So in many a way Thalberg is a slave to his purpose. The ear that has been trained to listen cannot but be wearied or outraged; but forget our recently acquired habit of listening (for even among many of the exalted it is only half acquired) and Thalberg may still today become what Schumann called him more than half a century ago,--a god--at the piano. Rubinstein, by the way, was hardly the man to call him a grocer, even though he dealt, as we have had to admit, with masses of notes. There was a splendor about him, something fine and grand as well; but like gods in general he was not to be, or may not now be approached, else he loses his godhead, which resolves into an agitation of the ear. There is no splendor in his music but the splendor of sensation.

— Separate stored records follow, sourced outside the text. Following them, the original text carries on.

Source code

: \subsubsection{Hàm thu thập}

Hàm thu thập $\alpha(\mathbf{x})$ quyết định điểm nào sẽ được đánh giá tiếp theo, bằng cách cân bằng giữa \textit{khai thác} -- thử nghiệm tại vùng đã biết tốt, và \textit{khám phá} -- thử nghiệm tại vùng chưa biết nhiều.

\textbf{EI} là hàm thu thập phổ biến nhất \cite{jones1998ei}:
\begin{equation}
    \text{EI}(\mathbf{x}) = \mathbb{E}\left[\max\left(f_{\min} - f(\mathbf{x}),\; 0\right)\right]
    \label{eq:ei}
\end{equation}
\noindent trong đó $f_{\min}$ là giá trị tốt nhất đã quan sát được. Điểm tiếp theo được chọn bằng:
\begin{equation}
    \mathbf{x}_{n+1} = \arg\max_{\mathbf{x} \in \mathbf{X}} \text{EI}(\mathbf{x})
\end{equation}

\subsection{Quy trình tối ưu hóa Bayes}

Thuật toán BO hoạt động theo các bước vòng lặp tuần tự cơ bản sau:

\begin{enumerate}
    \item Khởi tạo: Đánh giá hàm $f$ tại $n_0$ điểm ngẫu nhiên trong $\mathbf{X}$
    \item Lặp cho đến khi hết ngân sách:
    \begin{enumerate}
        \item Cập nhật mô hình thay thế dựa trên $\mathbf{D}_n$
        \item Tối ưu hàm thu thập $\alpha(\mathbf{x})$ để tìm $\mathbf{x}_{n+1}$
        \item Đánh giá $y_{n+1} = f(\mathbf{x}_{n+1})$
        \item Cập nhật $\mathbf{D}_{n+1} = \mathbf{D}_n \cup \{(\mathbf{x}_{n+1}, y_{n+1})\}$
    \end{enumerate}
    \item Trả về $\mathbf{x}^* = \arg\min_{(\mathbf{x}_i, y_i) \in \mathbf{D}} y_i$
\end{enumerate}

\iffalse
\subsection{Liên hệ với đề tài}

If we examine the fabric of his music with a more technical eye we shall find that he makes relatively little use of double notes, relatively little demand upon the left hand as far as broad figures are concerned, but much upon the lightness and freedom of the wrist in both hands. There is, besides, the dividing of the melody between the thumbs of both hands, already mentioned.

He had a very unusual power over melody on the piano. For this we have the word of his none too amiable rival, Liszt, that Thalberg alone could make the piano sing like the violin. He was invited to publish an instruction book on _L’art du chant, appliqué au piano_. This is composed of a few introductory paragraphs, and a dozen transcriptions of melodies upon which the student was expected to work out the precepts he had just read. The remarks may still be of some interest to the pianist, but surely the transcriptions will be more so. The day for that sort of music has gone by, but one may still delight in the skill with which Thalberg was able to write melody, originally conceived for voices or violin, with orchestral accompaniment, upon the piano. None of these is so pretentious as some of the big transcriptions of symphonies and overtures made by Liszt; but from the point of view of workmanship all are quite equal to Liszt. The eighth--on a scene from Meyerbeer’s _Il Crociato_--is tremendously effective in places. The ninth--on a ballade from _Preciosa_--is exceedingly well done. The tenth is a wholly charming transcription of one of the _Müller-Lieder_.

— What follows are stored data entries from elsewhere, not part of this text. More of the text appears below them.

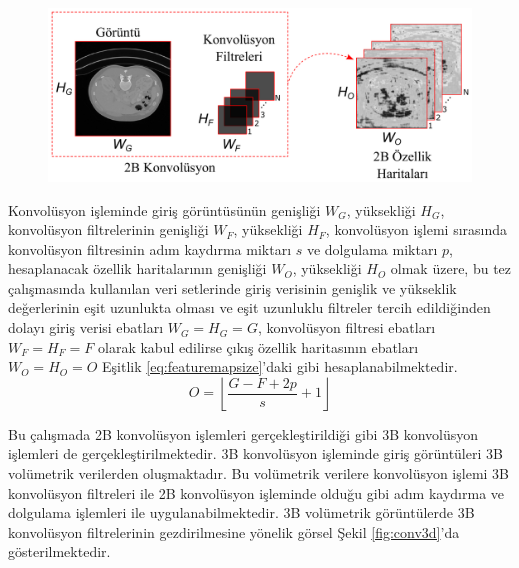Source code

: \begin{figure}[h!]
	\begin{center}
		\vspace{0.4cm}
		{
			\vspace{0.4cm}
			\includegraphics[scale=0.44]{Yapilan-Calismalar/Figures/conv_sizes.pdf}
		}
	\end{center}
\end{figure}

Konvolüsyon işleminde giriş görüntüsünün genişliği $W_{G}$, yüksekliği $H_{G}$, konvolüsyon filtrelerinin genişliği $W_{F}$, yüksekliği $H_{F}$, konvolüsyon işlemi sırasında konvolüsyon filtresinin adım kaydırma miktarı $s$ ve dolgulama miktarı $p$, hesaplanacak özellik haritalarının genişliği $W_{O}$, yüksekliği $H_{O}$ olmak üzere, bu tez çalışmasında kullanılan veri setlerinde giriş verisinin genişlik ve yükseklik değerlerinin eşit uzunlukta olması ve eşit uzunluklu filtreler tercih edildiğinden dolayı giriş verisi ebatları $W_{G}=H_{G}=G$, konvolüsyon filtresi ebatları $W_{F}=H_{F}=F$ olarak kabul edilirse çıkış özellik haritasının ebatları $W_{O}=H_{O}=O$ Eşitlik \ref{eq:featuremapsize}'daki gibi hesaplanabilmektedir.
\begin{equation}
	\label{eq:featuremapsize}
	O=\left\lfloor \frac{G-F+2p}{s}+1 \right\rfloor
\end{equation}

Bu çalışmada 2B konvolüsyon işlemleri gerçekleştirildiği gibi 3B konvolüsyon işlemleri de gerçekleştirilmektedir. 3B konvolüsyon işleminde giriş görüntüleri 3B volümetrik verilerden oluşmaktadır. Bu volümetrik verilere konvolüsyon işlemi 3B konvolüsyon filtreleri ile 2B konvolüsyon işleminde olduğu gibi adım kaydırma ve dolgulama işlemleri ile uygulanabilmektedir. 3B volümetrik görüntülerde 3B konvolüsyon filtrelerinin gezdirilmesine yönelik görsel Şekil \ref{fig:conv3d}'da gösterilmektedir.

We may speak, in passing, of a nocturne in E major, opus 28, as representative of the best of his original compositions. It is by no means great music either in the sense of inspired emotion or of richly varied workmanship; but it is well adapted to the piano, sweet in melody, and not too sweet in mood. The obbligato treatment of the left hand in the middle section is worthy of note as a sign of considerable technical ability, the development of which probably atrophied under the close pressure of a constant adulation. This Nocturne seems on the whole rather above the average of Mendelssohn’s ‘Songs without Words,’ by virtue of the treatment of the piano in it; and may, with other of his original works, be gently slid into the company of Liszt’s ‘Consolations’ and ‘Love Dreams.’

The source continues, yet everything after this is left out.